___ INFORMATION GIVEN
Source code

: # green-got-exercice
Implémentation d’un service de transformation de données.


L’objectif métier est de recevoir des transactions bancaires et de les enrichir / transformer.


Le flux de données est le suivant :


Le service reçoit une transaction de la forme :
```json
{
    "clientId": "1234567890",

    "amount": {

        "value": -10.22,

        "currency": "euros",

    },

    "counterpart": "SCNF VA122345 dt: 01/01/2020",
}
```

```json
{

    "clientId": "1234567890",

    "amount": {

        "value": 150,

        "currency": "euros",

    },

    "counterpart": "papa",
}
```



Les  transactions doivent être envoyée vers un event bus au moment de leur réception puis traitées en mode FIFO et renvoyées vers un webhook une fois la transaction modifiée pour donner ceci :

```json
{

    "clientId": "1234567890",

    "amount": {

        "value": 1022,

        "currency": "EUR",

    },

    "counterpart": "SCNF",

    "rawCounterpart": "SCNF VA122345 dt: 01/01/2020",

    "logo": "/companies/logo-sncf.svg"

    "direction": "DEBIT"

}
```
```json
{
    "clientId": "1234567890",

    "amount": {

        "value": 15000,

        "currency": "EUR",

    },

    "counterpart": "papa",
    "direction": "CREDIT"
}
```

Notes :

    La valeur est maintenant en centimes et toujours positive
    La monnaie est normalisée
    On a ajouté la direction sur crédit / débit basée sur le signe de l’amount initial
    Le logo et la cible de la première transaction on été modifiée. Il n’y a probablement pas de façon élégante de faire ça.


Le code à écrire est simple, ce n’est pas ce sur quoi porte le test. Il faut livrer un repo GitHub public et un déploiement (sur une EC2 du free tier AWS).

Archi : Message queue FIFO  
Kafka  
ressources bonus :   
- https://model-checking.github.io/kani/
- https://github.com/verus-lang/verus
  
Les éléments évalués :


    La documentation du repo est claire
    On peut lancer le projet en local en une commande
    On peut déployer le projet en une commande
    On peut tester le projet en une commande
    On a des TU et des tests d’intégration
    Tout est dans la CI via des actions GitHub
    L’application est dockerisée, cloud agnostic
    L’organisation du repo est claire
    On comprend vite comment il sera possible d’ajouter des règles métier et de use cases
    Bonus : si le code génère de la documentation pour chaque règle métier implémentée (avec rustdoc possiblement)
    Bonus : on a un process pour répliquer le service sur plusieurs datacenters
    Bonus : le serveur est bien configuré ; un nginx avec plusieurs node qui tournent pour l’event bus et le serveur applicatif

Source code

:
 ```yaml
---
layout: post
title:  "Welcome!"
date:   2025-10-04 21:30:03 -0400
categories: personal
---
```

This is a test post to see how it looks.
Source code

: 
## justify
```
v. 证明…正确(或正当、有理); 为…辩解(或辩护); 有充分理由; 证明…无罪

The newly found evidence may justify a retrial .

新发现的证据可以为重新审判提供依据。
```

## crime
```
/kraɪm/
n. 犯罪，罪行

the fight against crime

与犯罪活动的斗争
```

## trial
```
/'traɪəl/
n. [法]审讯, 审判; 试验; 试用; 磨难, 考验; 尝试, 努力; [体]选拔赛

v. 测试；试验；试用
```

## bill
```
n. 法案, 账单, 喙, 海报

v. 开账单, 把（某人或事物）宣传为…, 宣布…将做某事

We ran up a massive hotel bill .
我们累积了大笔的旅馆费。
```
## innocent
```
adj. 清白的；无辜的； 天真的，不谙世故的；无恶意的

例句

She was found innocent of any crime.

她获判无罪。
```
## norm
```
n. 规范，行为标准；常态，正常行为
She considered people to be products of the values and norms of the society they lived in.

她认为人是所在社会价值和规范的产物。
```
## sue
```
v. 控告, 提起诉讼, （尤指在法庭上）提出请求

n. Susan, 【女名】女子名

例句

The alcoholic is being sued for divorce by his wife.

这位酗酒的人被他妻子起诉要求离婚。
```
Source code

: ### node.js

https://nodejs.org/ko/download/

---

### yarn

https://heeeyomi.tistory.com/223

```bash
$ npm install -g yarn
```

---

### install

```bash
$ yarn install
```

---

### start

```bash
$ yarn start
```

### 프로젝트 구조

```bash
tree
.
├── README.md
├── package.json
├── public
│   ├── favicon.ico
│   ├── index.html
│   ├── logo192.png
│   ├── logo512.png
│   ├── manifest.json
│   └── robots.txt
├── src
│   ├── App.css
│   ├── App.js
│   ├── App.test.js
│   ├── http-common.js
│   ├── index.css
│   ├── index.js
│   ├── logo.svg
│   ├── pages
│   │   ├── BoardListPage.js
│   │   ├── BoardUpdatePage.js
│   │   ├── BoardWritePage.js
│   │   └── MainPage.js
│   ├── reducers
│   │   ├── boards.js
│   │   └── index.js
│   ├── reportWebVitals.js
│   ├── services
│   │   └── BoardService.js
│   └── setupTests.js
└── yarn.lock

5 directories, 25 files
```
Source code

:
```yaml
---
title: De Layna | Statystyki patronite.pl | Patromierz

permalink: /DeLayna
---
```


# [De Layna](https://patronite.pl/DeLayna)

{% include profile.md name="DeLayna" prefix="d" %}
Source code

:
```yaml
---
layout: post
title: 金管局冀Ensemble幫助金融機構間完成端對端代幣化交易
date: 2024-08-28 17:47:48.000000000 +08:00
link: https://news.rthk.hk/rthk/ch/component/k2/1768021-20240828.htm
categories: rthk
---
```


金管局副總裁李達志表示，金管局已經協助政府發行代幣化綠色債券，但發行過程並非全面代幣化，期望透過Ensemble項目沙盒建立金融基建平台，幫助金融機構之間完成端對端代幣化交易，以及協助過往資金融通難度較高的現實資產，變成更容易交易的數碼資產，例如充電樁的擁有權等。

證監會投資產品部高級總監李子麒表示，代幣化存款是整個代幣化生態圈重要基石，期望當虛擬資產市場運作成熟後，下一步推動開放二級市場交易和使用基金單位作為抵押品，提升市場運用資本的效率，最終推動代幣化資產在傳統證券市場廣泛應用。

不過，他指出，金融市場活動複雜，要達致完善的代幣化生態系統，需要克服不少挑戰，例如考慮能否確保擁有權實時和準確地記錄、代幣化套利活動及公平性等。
______
• _TASK DETAILS_:
Which lines in the data above hold the word "peut"? Return each of them.

• _ANSWER BOX_:
    On peut lancer le projet en local en une commande
    On peut déployer le projet en une commande
    On peut tester le projet en une commande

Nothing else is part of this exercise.